ZAC EFRON | ZEFRON.COM - The Zac Efron Fan Forum
Music and Counterculture - Printable Version

+- ZAC EFRON | ZEFRON.COM - The Zac Efron Fan Forum (http://www.zefron.com/forum)
+-- Forum: Entertainment (/forumdisplay.php?fid=3)
+--- Forum: Music (/forumdisplay.php?fid=12)
+--- Thread: Music and Counterculture (/showthread.php?tid=1209)



Music and Counterculture - Fruitfly - 06-23-2012 06:54 AM

This morning I came across a reference to "scene kids" and had to look up a definition/description to understand what this alleged counterculture was about. It seems the movement revolves around big, outlandish colored hair, extensive accessories, imitation bisexuality/homosexuality and pure "self-confidence." The key here is that one is a scene kid through the construction of appearance, often mined from former sub-cultures, and through a self-confidence that does not allow for introspection and self-critique.
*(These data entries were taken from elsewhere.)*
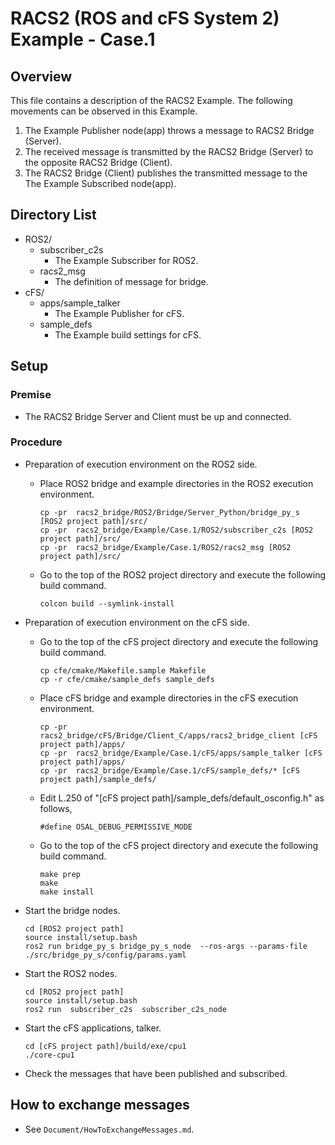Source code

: # RACS2 (ROS and cFS System 2) Example - Case.1

## Overview

This file contains a description of the RACS2 Example. The following movements can be observed in this Example.
01. The Example Publisher node(app) throws a message to RACS2 Bridge (Server).
02. The received message is transmitted by the RACS2 Bridge (Server) to the opposite RACS2 Bridge (Client).
03. The RACS2 Bridge (Client) publishes the transmitted message to the The Example Subscribed node(app).

## Directory List

- ROS2/
  - subscriber_c2s
    - The Example Subscriber for ROS2.
  - racs2_msg
    - The definition of message for bridge.
- cFS/
  - apps/sample_talker
    - The Example Publisher for cFS.
  - sample_defs
    - The Example build settings for cFS.

## Setup

### Premise

- The RACS2 Bridge Server and Client must be up and connected.

### Procedure

- Preparation of execution environment on the ROS2 side.

  - Place ROS2 bridge and example directories in the ROS2 execution environment.
    ```
    cp -pr  racs2_bridge/ROS2/Bridge/Server_Python/bridge_py_s [ROS2 project path]/src/
    cp -pr  racs2_bridge/Example/Case.1/ROS2/subscriber_c2s [ROS2 project path]/src/
    cp -pr  racs2_bridge/Example/Case.1/ROS2/racs2_msg [ROS2 project path]/src/
    ```

  - Go to the top of the ROS2 project directory and execute the following build command.
    ```
    colcon build --symlink-install
    ```

- Preparation of execution environment on the cFS side.

  - Go to the top of the cFS project directory and execute the following build command.
    ```
    cp cfe/cmake/Makefile.sample Makefile
    cp -r cfe/cmake/sample_defs sample_defs
    ```

  - Place cFS bridge and example directories in the cFS execution environment.
    ```
    cp -pr  racs2_bridge/cFS/Bridge/Client_C/apps/racs2_bridge_client [cFS project path]/apps/
    cp -pr  racs2_bridge/Example/Case.1/cFS/apps/sample_talker [cFS project path]/apps/
    cp -pr  racs2_bridge/Example/Case.1/cFS/sample_defs/* [cFS project path]/sample_defs/
    ```

  - Edit L.250 of "[cFS project path]/sample_defs/default_osconfig.h" as follows,
    ```
    #define OSAL_DEBUG_PERMISSIVE_MODE
    ```

  - Go to the top of the cFS project directory and execute the following build command.
    ```
    make prep
    make
    make install
    ```

- Start the bridge nodes.
  ```
  cd [ROS2 project path]
  source install/setup.bash
  ros2 run bridge_py_s bridge_py_s_node  --ros-args --params-file ./src/bridge_py_s/config/params.yaml
  ```

- Start the ROS2 nodes.
  ```
  cd [ROS2 project path]
  source install/setup.bash
  ros2 run  subscriber_c2s  subscriber_c2s_node
  ```

- Start the cFS applications, talker.
  ```
  cd [cFS project path]/build/exe/cpu1
  ./core-cpu1
  ```

- Check the messages that have been published and subscribed.

## How to exchange messages

- See `Document/HowToExchangeMessages.md`.

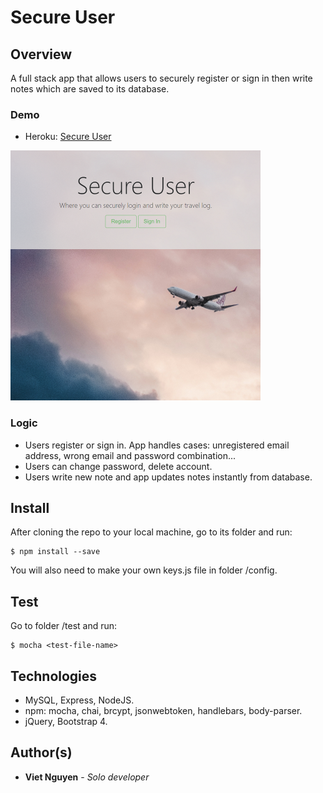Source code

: # Secure User

## Overview
A full stack app that allows users to securely register or sign in then write notes which are saved to its database.

### Demo
* Heroku: [Secure User](https://viet-secure-user.herokuapp.com/)
<img src="https://github.com/nguyendviet/Secure-User/blob/master/github.png" width="400"/>

### Logic
* Users register or sign in. App handles cases: unregistered email address, wrong email and password combination...
* Users can change password, delete account.
* Users write new note and app updates notes instantly from database.

## Install
After cloning the repo to your local machine, go to its folder and run:
```
$ npm install --save
```
You will also need to make your own keys.js file in folder /config.

## Test
Go to folder /test and run:
```
$ mocha <test-file-name>
```
## Technologies
* MySQL, Express, NodeJS.
* npm: mocha, chai, brcypt, jsonwebtoken, handlebars, body-parser.
* jQuery, Bootstrap 4.

## Author(s)
* **Viet Nguyen** - *Solo developer*
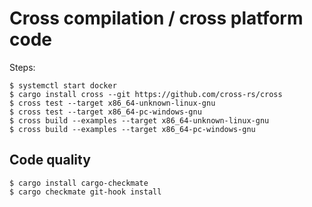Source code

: # Cross compilation / cross platform code

Steps:

```
$ systemctl start docker
$ cargo install cross --git https://github.com/cross-rs/cross
$ cross test --target x86_64-unknown-linux-gnu
$ cross test --target x86_64-pc-windows-gnu
$ cross build --examples --target x86_64-unknown-linux-gnu
$ cross build --examples --target x86_64-pc-windows-gnu
```

## Code quality

```
$ cargo install cargo-checkmate
$ cargo checkmate git-hook install
```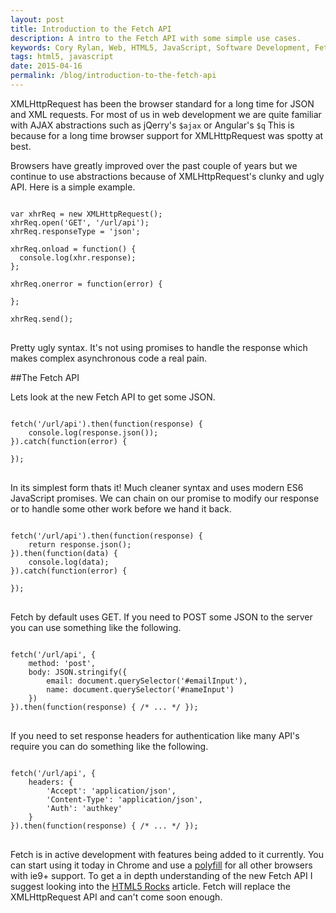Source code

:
 ```yaml
---
layout: post
title: Introduction to the Fetch API
description: A intro to the Fetch API with some simple use cases.
keywords: Cory Rylan, Web, HTML5, JavaScript, Software Development, Fetch, API
tags: html5, javascript
date: 2015-04-16
permalink: /blog/introduction-to-the-fetch-api
---
```


XMLHttpRequest has been the browser standard for a long time for JSON and XML requests.
For most of us in web development we are quite familiar with AJAX abstractions such as jQerry's `$ajax` or Angular's `$q`
This is because for a long time browser support for XMLHttpRequest was spotty at best.

Browsers have greatly improved over the past couple of years but we continue to use abstractions
because of XMLHttpRequest's clunky and ugly API. Here is a simple example.

<pre class="language-javascript">
<code>
var xhrReq = new XMLHttpRequest();
xhrReq.open('GET', '/url/api');
xhrReq.responseType = 'json';
         
xhrReq.onload = function() {
  console.log(xhr.response);
};
         
xhrReq.onerror = function(error) {
 
};
         
xhrReq.send();
</code>
</pre>

Pretty ugly syntax. It's not using promises to handle the response which makes complex asynchronous code a real pain.

##The Fetch API

Lets look at the new Fetch API to get some JSON.

<pre class="language-javascript">
<code>
fetch('/url/api').then(function(response) {
	console.log(response.json());
}).catch(function(error) {
         
});
</code>
</pre>

In its simplest form thats it! Much cleaner syntax and uses modern ES6 JavaScript promises. We can chain on our promise to modify our response or to
handle some other work before we hand it back.

<pre class="language-javascript">
<code>
fetch('/url/api').then(function(response) {
    return response.json();
}).then(function(data) {
    console.log(data);
}).catch(function(error) {
         
});
</code>
</pre>

Fetch by default uses GET. If you need to POST some JSON to the server you can use something like the following.

<pre class="language-javascript">
<code>
fetch('/url/api', {
    method: 'post',
	body: JSON.stringify({
		email: document.querySelector('#emailInput'),
		name: document.querySelector('#nameInput')
	})
}).then(function(response) { /* ... */ });
</code>
</pre>

If you need to set response headers for authentication like many API's require you can do something like the following.

<pre class="language-javascript">
<code>
fetch('/url/api', {
	headers: {
		'Accept': 'application/json',
        'Content-Type': 'application/json',
        'Auth': 'authkey'
	}
}).then(function(response) { /* ... */ });
</code>
</pre>

Fetch is in active development with features being added to it currently. You can start using it today in Chrome and use
a <a href="https://github.com/github/fetch" target="_blank">polyfill</a> for all other browsers with ie9+ support. To get a in depth understanding of the new Fetch API
I suggest looking into the <a href="http://updates.html5rocks.com/2015/03/introduction-to-fetch" target="_blank">HTML5 Rocks</a>
article. Fetch will replace the XMLHttpRequest API and can't come soon enough.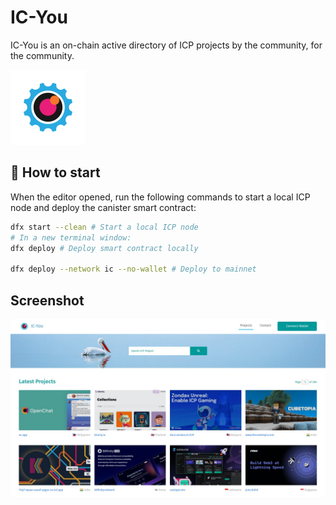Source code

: # IC-You

IC-You is an on-chain active directory of ICP projects by the community, for the community.

![logo](/src/img/icyou-logo-mini.png)

## 🚀 How to start

When the editor opened, run the following commands to start a local ICP node and deploy the canister smart contract:

```bash
dfx start --clean # Start a local ICP node
# In a new terminal window:
dfx deploy # Deploy smart contract locally

dfx deploy --network ic --no-wallet # Deploy to mainnet
```

## Screenshot

![](src/img/icyou-ss.jpg)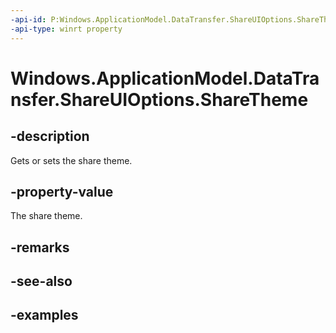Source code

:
 ```yaml
---
-api-id: P:Windows.ApplicationModel.DataTransfer.ShareUIOptions.ShareTheme
-api-type: winrt property
---
```


<!-- Property syntax.
public ShareUITheme ShareTheme { get;  set; }
-->

# Windows.ApplicationModel.DataTransfer.ShareUIOptions.ShareTheme

## -description
Gets or sets the share theme.

## -property-value
The share theme.

## -remarks

## -see-also

## -examples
Everyone who fails to appreciate the scene kid is a "hater" who should be ignored.

In these ways the "scene" is more ridiculous than it's counterpart, Emo, and the subcultures that came before it, because it involves the fetishization of objects and appearance and a similacrum pulled from previous cultures without an adhering philosophy or set of principles to ground it. Furthermore, unlike Emo that inscribes introspection, it does not allow for the possibility of critique of either the self or society, making it ineffectual as a potential locus of change. As a result, "Scene" is the appearance of Capitalism in a countercultural form, one that differs only through a transgression of social normativity, albeit in a non-meaningful way.

Both the hippie movement and the gothic movement were responses to and a critique of the political and social conditions of their time. The hippie movement grounded in such bands as The Beatles was political response to the Vietnam war and mysogyny; the idea of an all-inclusive love was the solution to governmental and cultural manifestations of hate and oppression. In the same way, 80's goth was a reaction to the end of the cold-war and to the advent of AIDS, with fear being a founding principle. The question of national meaning and individual meaning was reflected in literary and existential thought, and goths took up Sartre, Camus and Salinger and bands like The Cure. The result was a period of artistic flourish, as art was the only thing that could resonate and articulate the mindset where government and science failed.

TBC - gotta work. (-;


RE: Music and Counterculture - mirandagirl - 06-25-2012 08:25 PM

My brother and his friends are probably considered scene kids.